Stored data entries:

####################

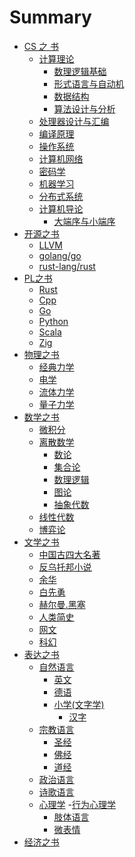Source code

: # Summary

- [CS 之 书](./CS/Overview.md)
  - [计算理论]()
    - [数理逻辑基础]()
    - [形式语言与自动机]()
    - [数据结构]()
    - [算法设计与分析]()
  - [处理器设计与汇编]()
  - [编译原理]()
  - [操作系统]()
  - [计算机网络]()
  - [密码学]()
  - [机器学习]()
  - [分布式系统]()
  - [计算机导论](./CS/计算机导论/计算机导论概论.md)
    - [大端序与小端序](./CS/计算机导论/大端序和小端序.md)
- [开源之书]()
  - [LLVM]()
  - [golang/go]()
  - [rust-lang/rust]()
- [PL之书]()
  - [Rust]()
  - [Cpp]()
  - [Go]()
  - [Python]()
  - [Scala]()
  - [Zig]()
- [物理之书]()
  - [经典力学]()
  - [电学]()
  - [流体力学]()
  - [量子力学]()
- [数学之书]()
  - [微积分]()
  - [离散数学]()
    - [数论]()
    - [集合论]()
    - [数理逻辑]()
    - [图论]()
    - [抽象代数]()
  - [线性代数]()
  - [博弈论]()
- [文学之书](./文学/Overview.md)
  - [中国古四大名著]()
  - [反乌托邦小说]()
  - [余华]()
  - [白先勇]()
  - [赫尔曼.黑塞]()
  - [人类简史]()
  - [网文]()
  - [科幻]()
- [表达之书]()
  - [自然语言]()
    - [英文]()
    - [德语]()
    - [小学(文字学)]()
      - [汉字]()
  - [宗教语言]()
    - [圣经]()
    - [佛经]()
    - [道经]()
  - [政治语言]()
  - [诗歌语言]()
  - [心理学]()
    -[行为心理学]()
      - [肢体语言]()
      - [微表情]()
- [经济之书]()

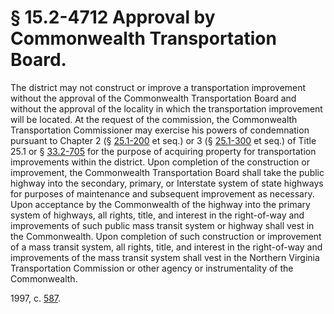 # § 15.2-4712 Approval by Commonwealth Transportation Board.

<p>The district may not construct or improve a transportation improvement without the approval of the Commonwealth Transportation Board and without the approval of the locality in which the transportation improvement will be located. At the request of the commission, the Commonwealth Transportation Commissioner may exercise his powers of condemnation pursuant to Chapter 2 (§ <a href='/vacode/25.1-200/'>25.1-200</a> et seq.) or 3 (§ <a href='/vacode/25.1-300/'>25.1-300</a> et seq.) of Title 25.1 or § <a href='/vacode/33.2-705/'>33.2-705</a> for the purpose of acquiring property for transportation improvements within the district. Upon completion of the construction or improvement, the Commonwealth Transportation Board shall take the public highway into the secondary, primary, or Interstate system of state highways for purposes of maintenance and subsequent improvement as necessary. Upon acceptance by the Commonwealth of the highway into the primary system of highways, all rights, title, and interest in the right-of-way and improvements of such public mass transit system or highway shall vest in the Commonwealth. Upon completion of such construction or improvement of a mass transit system, all rights, title, and interest in the right-of-way and improvements of the mass transit system shall vest in the Northern Virginia Transportation Commission or other agency or instrumentality of the Commonwealth.</p><p>1997, c. <a href='http://lis.virginia.gov/cgi-bin/legp604.exe?971+ful+CHAP0587'>587</a>.</p>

####################

• **WHAT YOU ARE ASKED TO DO**
This exercise needs every entry retyped exactly, with the pictures removed.

• **RESPONSE TO THE TASK**
Source code

: # Summary

- [CS 之 书](./CS/Overview.md)
  - [计算理论]()
    - [数理逻辑基础]()
    - [形式语言与自动机]()
    - [数据结构]()
    - [算法设计与分析]()
  - [处理器设计与汇编]()
  - [编译原理]()
  - [操作系统]()
  - [计算机网络]()
  - [密码学]()
  - [机器学习]()
  - [分布式系统]()
  - [计算机导论](./CS/计算机导论/计算机导论概论.md)
    - [大端序与小端序](./CS/计算机导论/大端序和小端序.md)
- [开源之书]()
  - [LLVM]()
  - [golang/go]()
  - [rust-lang/rust]()
- [PL之书]()
  - [Rust]()
  - [Cpp]()
  - [Go]()
  - [Python]()
  - [Scala]()
  - [Zig]()
- [物理之书]()
  - [经典力学]()
  - [电学]()
  - [流体力学]()
  - [量子力学]()
- [数学之书]()
  - [微积分]()
  - [离散数学]()
    - [数论]()
    - [集合论]()
    - [数理逻辑]()
    - [图论]()
    - [抽象代数]()
  - [线性代数]()
  - [博弈论]()
- [文学之书](./文学/Overview.md)
  - [中国古四大名著]()
  - [反乌托邦小说]()
  - [余华]()
  - [白先勇]()
  - [赫尔曼.黑塞]()
  - [人类简史]()
  - [网文]()
  - [科幻]()
- [表达之书]()
  - [自然语言]()
    - [英文]()
    - [德语]()
    - [小学(文字学)]()
      - [汉字]()
  - [宗教语言]()
    - [圣经]()
    - [佛经]()
    - [道经]()
  - [政治语言]()
  - [诗歌语言]()
  - [心理学]()
    -[行为心理学]()
      - [肢体语言]()
      - [微表情]()
- [经济之书]()

 # § 15.2-4712 Approval by Commonwealth Transportation Board.

<p>The district may not construct or improve a transportation improvement without the approval of the Commonwealth Transportation Board and without the approval of the locality in which the transportation improvement will be located. At the request of the commission, the Commonwealth Transportation Commissioner may exercise his powers of condemnation pursuant to Chapter 2 (§ <a href='/vacode/25.1-200/'>25.1-200</a> et seq.) or 3 (§ <a href='/vacode/25.1-300/'>25.1-300</a> et seq.) of Title 25.1 or § <a href='/vacode/33.2-705/'>33.2-705</a> for the purpose of acquiring property for transportation improvements within the district. Upon completion of the construction or improvement, the Commonwealth Transportation Board shall take the public highway into the secondary, primary, or Interstate system of state highways for purposes of maintenance and subsequent improvement as necessary. Upon acceptance by the Commonwealth of the highway into the primary system of highways, all rights, title, and interest in the right-of-way and improvements of such public mass transit system or highway shall vest in the Commonwealth. Upon completion of such construction or improvement of a mass transit system, all rights, title, and interest in the right-of-way and improvements of the mass transit system shall vest in the Northern Virginia Transportation Commission or other agency or instrumentality of the Commonwealth.</p><p>1997, c. <a href='http://lis.virginia.gov/cgi-bin/legp604.exe?971+ful+CHAP0587'>587</a>.</p>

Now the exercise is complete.